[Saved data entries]
+---+

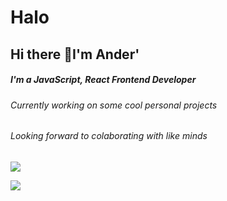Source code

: # Halo
## Hi there 👋I'm Ander'


##### I'm a JavaScript, React Frontend Developer 

###### Currently working on some cool personal projects

###### Looking forward to colaborating with like minds

![](https://media.giphy.com/media/3E2cPlvPv37TkNPmNk/giphy.gif)

![](https://icons8.com/icon/CIAZz2CYc6Kc/tailwindcss)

+---+

Without the pictures, return the whole of the data exactly as given.

**RESPONSE TO THIS EXERCISE:**
Source code

: # Halo
## Hi there 👋I'm Ander'


##### I'm a JavaScript, React Frontend Developer 

###### Currently working on some cool personal projects

###### Looking forward to colaborating with like minds

![](https://media.giphy.com/media/3E2cPlvPv37TkNPmNk/giphy.gif)

![](https://icons8.com/icon/CIAZz2CYc6Kc/tailwindcss)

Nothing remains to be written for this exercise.